Andrew S. Bledsoe is associate professor of history at Lee University in Cleveland, Tennessee. He is the author of Citizen-Officers: The Union and Confederate Volunteer Junior Officer Corps in the American Civil War (LSU Press, 2015); the co-editor, with Andrew F. Lang, of Upon the Field of Battle: Essays on the Military History of America’s Civil War (LSU Press, 2019); and author of the forthcoming Decisions at Franklin: The Nineteen Critical Decisions That Defined the Battle (University of Tennessee Press).

Notes

1. “U.S. Intelligence Is Helping Ukraine Kill Russian Generals, Officials Say,” nytimes.com/2022/05/04/us/politics/russia-generals-killed-ukraine.html (Accessed May 4, 2022).

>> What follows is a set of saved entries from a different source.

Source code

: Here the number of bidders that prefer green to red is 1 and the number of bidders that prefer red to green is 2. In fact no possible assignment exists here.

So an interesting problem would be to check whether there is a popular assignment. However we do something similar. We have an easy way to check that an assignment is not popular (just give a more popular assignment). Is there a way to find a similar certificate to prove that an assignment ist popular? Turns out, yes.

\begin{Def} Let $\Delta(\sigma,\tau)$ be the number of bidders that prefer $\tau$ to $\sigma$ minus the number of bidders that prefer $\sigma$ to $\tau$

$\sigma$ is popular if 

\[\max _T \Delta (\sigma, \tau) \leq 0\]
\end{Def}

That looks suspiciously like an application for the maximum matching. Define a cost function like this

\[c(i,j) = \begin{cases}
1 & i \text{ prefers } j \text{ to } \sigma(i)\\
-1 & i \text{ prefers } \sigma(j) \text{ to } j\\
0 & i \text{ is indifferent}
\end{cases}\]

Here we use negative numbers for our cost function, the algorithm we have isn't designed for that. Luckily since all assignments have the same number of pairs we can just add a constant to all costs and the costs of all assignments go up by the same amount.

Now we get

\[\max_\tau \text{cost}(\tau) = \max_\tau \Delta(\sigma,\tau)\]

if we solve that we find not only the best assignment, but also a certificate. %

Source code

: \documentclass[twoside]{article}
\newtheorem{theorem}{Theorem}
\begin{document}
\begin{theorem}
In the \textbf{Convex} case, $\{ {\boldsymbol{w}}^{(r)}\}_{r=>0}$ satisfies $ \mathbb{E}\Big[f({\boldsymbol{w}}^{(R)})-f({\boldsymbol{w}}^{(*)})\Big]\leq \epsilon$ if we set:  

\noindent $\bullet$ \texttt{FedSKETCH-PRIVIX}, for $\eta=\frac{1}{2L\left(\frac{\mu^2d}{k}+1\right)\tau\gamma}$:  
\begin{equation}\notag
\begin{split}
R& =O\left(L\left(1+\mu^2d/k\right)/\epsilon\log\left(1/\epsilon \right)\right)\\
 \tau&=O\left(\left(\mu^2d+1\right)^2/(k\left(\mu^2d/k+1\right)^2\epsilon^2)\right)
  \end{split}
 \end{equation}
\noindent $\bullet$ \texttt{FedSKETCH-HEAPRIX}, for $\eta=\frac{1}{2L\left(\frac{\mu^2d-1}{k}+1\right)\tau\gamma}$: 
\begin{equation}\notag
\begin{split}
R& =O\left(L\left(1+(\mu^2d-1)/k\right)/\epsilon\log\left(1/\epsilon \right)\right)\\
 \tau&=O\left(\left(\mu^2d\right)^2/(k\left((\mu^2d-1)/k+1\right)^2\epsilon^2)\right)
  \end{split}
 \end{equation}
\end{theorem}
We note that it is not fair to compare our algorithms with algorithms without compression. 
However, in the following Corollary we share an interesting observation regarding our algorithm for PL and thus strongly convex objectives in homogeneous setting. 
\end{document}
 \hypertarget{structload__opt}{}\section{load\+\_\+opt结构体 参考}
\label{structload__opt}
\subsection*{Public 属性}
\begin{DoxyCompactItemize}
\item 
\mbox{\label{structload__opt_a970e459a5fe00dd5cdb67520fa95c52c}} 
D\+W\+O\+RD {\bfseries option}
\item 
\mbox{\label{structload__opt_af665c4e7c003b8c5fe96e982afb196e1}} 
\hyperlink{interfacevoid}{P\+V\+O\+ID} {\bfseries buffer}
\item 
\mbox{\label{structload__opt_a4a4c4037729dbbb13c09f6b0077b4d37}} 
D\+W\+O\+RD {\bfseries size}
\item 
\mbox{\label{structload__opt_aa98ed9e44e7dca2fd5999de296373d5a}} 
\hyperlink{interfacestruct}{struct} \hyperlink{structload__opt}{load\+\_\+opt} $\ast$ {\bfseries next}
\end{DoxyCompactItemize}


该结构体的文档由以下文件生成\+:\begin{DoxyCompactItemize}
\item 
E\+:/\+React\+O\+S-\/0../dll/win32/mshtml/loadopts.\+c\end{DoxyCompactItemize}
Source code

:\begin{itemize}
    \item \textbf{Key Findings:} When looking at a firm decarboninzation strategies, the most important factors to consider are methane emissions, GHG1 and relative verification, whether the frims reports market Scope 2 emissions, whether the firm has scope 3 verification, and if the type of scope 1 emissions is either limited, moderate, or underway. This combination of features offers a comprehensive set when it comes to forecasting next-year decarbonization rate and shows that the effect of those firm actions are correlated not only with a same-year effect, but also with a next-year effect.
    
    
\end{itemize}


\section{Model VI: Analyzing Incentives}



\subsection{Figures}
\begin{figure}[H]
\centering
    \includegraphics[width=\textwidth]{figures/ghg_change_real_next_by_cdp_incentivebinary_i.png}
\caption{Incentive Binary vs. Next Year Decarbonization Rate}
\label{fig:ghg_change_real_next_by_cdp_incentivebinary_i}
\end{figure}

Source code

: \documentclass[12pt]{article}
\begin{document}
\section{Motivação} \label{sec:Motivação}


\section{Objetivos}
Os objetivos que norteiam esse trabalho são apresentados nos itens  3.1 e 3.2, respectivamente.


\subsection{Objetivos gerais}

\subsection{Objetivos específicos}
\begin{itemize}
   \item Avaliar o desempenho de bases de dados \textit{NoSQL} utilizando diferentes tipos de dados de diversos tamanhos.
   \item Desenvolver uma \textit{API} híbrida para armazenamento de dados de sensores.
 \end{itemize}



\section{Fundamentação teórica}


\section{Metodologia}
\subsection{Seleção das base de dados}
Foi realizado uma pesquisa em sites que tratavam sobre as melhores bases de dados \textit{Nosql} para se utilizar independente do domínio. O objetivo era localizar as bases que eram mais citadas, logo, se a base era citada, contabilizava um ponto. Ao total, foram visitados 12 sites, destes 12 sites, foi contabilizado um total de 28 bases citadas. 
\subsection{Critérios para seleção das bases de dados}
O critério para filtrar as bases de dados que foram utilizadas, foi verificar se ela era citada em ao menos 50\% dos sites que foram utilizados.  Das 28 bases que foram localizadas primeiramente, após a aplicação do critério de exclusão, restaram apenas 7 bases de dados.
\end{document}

2. “Why Russia has Suffered the Loss of an ‘Extraordinary’ Number of Generals,” abcnews.go.com/International/russia-suffered-loss-extraordinary-number-generals/story?id=84545931 (Accessed May 8, 2022).
3. Harry W. Pfanz, Gettysburg—Culp’s Hill & Cemetery Hill (Chapel Hill, 1993), 350.

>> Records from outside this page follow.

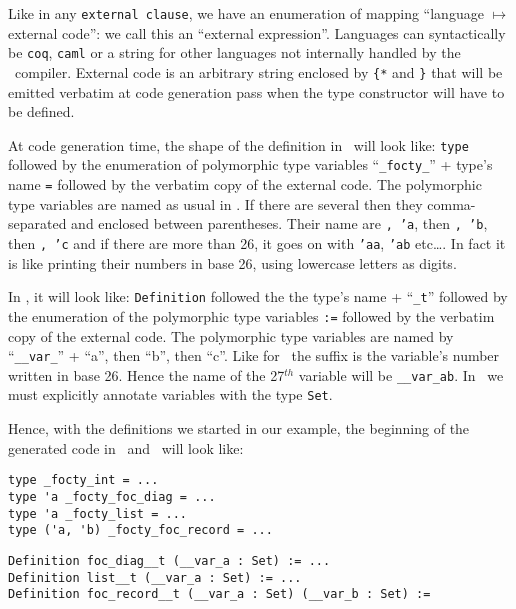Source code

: Like in any {\tt external clause}, we have an enumeration of mapping
``language $\mapsto$ external code'': we call this an ``external
expression''.
Languages can syntactically be
{\tt coq}, {\tt caml} or a string for other languages not internally
handled by the \focalize\ compiler. External code is an arbitrary
string enclosed by {\tt \{*} and {\tt *\}} that will be emitted
verbatim at code generation pass when the type constructor will have
to be defined.

At code generation time, the shape of the definition in \ocaml\ will
look like: {\tt type} followed by the enumeration of polymorphic type
variables ``{\tt \_focty\_}'' + type's name {\tt =} followed by the
verbatim copy of the external code. The polymorphic type variables are
named as usual in \ocaml. If there are several then they
comma-separated and enclosed between parentheses. Their name are
{\tt, 'a}, then {\tt, 'b}, then {\tt, 'c} and if there are more than
26, it goes on with {\tt 'aa}, {\tt 'ab} etc\ldots. In fact it is like
printing their numbers in base 26, using lowercase letters as digits.

In \coq, it will look like: {\tt Definition} followed the the type's
name + ``{\tt \_t}'' followed by the enumeration of the polymorphic
type variables {\tt :=} followed by the verbatim copy of the
external code. The polymorphic type variables are named by
``{\tt \_\_var\_}'' + ``a'', then ``b'', then ``c''. Like for \ocaml\
the suffix is the variable's number written in base 26. Hence the name
of the 27$^{th}$ variable will be {\tt \_\_var\_ab}. In \coq\, we must
explicitly annotate variables with the type {\tt Set}.

Hence, with the definitions we started in our example, the beginning
of the generated code in \ocaml\ and \coq\ will look like:

{\footnotesize
\begin{lstlisting}[language=MyOCaml,
                   title=\ocaml\ code for external definitions]
type _focty_int = ...
type 'a _focty_foc_diag = ...
type 'a _focty_list = ...
type ('a, 'b) _focty_foc_record = ...
\end{lstlisting}
}

{\footnotesize
\begin{lstlisting}[language=MyCoq,
                   title=\coq\ code for external definitions]
Definition foc_diag__t (__var_a : Set) := ...
Definition list__t (__var_a : Set) := ...
Definition foc_record__t (__var_a : Set) (__var_b : Set) :=
\end{lstlisting}
}


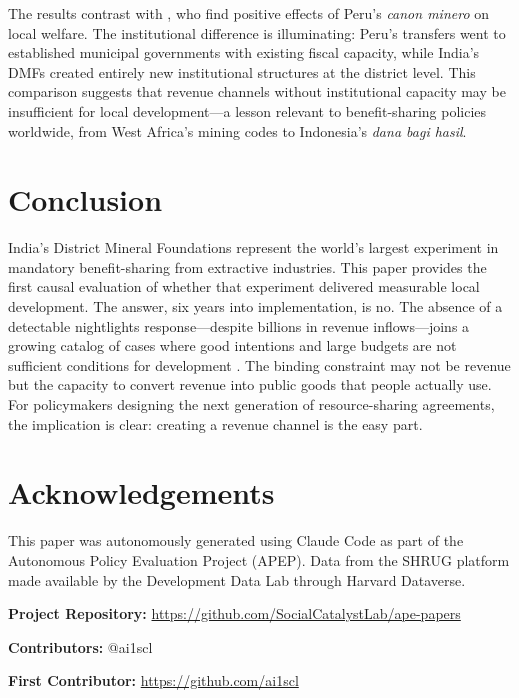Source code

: \documentclass[12pt]{article}
\begin{document}
The results contrast with \citet{aragon2013natural}, who find positive effects of Peru's \textit{canon minero} on local welfare. The institutional difference is illuminating: Peru's transfers went to established municipal governments with existing fiscal capacity, while India's DMFs created entirely new institutional structures at the district level. This comparison suggests that revenue channels without institutional capacity may be insufficient for local development---a lesson relevant to benefit-sharing policies worldwide, from West Africa's mining codes to Indonesia's \textit{dana bagi hasil}.

\section{Conclusion}

India's District Mineral Foundations represent the world's largest experiment in mandatory benefit-sharing from extractive industries. This paper provides the first causal evaluation of whether that experiment delivered measurable local development. The answer, six years into implementation, is no. The absence of a detectable nightlights response---despite billions in revenue inflows---joins a growing catalog of cases where good intentions and large budgets are not sufficient conditions for development \citep{banerjee2007pitfalls, mookherjee2015political}. The binding constraint may not be revenue but the capacity to convert revenue into public goods that people actually use. For policymakers designing the next generation of resource-sharing agreements, the implication is clear: creating a revenue channel is the easy part.

\section*{Acknowledgements}

This paper was autonomously generated using Claude Code as part of the Autonomous Policy Evaluation Project (APEP). Data from the SHRUG platform \citep{asher2021development} made available by the Development Data Lab through Harvard Dataverse.

\noindent\textbf{Project Repository:} \url{https://github.com/SocialCatalystLab/ape-papers}

\noindent\textbf{Contributors:} @ai1scl

\noindent\textbf{First Contributor:} \url{https://github.com/ai1scl}

\label{apep_main_text_end}
\newpage

\end{document}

4. Andrew S. Bledsoe, Citizen-Officers: The Union and Confederate Volunteer Junior Officer Corps in the American Civil War (Baton Rouge, 2015), 161–162; Drew Gilpin Faust, This Republic of Suffering: Death and the American Civil War (New York, 2008), 274 note 2.
5. William Francis Bartlett to My Dear Mother, October 25, 1861, in Memoir of William Francis Bartlett (Boston, 1879), 23–24.